Marnie remembered burning electricity like this at her parents’ house, wanting to bleach the smell and stains left by Stephen. She climbed from the car with Noah, checking her phone for messages from Fran. Nothing yet.
Sean answered the door, his face crooked with grief and this fresh worry. ‘Thanks for getting here so quickly.’ Glancing across his shoulder at the stairs. ‘Come in.’
When they were standing in the hall, Marnie saw Loz sitting at the head of the stairs in her school uniform, elbows on her knees. ‘Hello.’
Loz looked through her, at Noah.
‘She should be in school,’ Sean said, ‘but we didn’t want to take her in, not today.’
Noah and Marnie followed him through to the kitchen, where Katrina was sitting, gripping a mug of tea between her hands. Like Sean’s, her face was redrawn with worry, the morning’s make-up in lines under her eyes. Dressed for work in a red jacket over a black dress, statement necklace, bracelets, heels. Lipstick on the mug, a scum of tannin on the surface of the cold tea. Her hands looked raw, a gold watch hanging at her left wrist. ‘You’d better sit down.’

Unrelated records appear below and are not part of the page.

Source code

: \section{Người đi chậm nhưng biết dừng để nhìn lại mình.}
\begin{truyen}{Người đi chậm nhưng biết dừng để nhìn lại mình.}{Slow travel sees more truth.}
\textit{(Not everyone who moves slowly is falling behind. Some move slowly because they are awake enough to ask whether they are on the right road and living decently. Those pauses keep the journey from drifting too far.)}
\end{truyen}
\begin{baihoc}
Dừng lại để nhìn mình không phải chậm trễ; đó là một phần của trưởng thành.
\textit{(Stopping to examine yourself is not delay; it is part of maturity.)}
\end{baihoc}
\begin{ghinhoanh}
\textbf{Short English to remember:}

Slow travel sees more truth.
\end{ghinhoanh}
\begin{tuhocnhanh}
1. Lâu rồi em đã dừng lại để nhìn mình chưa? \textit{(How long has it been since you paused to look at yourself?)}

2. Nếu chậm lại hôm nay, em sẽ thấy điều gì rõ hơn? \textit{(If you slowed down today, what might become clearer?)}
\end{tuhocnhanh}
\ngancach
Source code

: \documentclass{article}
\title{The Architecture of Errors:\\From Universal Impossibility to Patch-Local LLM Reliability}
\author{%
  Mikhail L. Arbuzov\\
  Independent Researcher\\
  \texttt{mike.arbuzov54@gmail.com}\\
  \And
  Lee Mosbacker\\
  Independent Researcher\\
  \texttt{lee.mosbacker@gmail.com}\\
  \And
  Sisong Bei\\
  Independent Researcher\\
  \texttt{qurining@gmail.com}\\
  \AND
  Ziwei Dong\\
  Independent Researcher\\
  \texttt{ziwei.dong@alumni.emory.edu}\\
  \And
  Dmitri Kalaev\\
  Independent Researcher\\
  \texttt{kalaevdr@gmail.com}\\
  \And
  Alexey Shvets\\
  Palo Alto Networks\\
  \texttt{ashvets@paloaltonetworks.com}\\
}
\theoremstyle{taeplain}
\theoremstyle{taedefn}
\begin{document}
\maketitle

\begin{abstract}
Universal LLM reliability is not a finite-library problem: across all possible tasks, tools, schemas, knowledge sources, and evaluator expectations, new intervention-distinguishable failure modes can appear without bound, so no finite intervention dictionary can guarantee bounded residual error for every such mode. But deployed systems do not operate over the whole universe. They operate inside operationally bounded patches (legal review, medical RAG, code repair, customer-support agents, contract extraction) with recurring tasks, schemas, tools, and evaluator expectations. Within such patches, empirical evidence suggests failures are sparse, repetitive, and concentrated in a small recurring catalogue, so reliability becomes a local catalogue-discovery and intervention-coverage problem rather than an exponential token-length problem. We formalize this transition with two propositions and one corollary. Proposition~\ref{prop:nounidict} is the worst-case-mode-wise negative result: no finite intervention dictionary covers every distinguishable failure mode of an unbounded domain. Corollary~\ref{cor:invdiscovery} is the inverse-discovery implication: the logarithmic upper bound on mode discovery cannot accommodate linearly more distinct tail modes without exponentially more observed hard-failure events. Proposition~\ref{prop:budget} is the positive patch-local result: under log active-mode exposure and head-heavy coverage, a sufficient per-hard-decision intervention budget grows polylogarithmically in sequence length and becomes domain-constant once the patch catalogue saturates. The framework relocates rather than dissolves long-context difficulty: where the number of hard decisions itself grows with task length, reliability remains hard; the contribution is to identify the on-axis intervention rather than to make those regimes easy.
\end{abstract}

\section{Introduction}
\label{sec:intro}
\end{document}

On the table was a heavy wire-bound sketchpad with a yellow and black tiger on the cover. May’s parents looked at it fearfully. Marnie pulled out a chair and sat, Noah taking the seat at her side. She drew the pad towards them and opened it, turning the pages.
Thick paper, chalk-white, smudged with grey. May had used charcoals and pencils, filling the pad with sketches. Anatomical at first glance, but they weren’t just that. Graphic, certainly. Close-ups of mouths, breasts, male and female genitalia. Sex acts, almost too intimate to look at. May hadn’t meant these to be seen by just anyone, certainly not by her parents or the police.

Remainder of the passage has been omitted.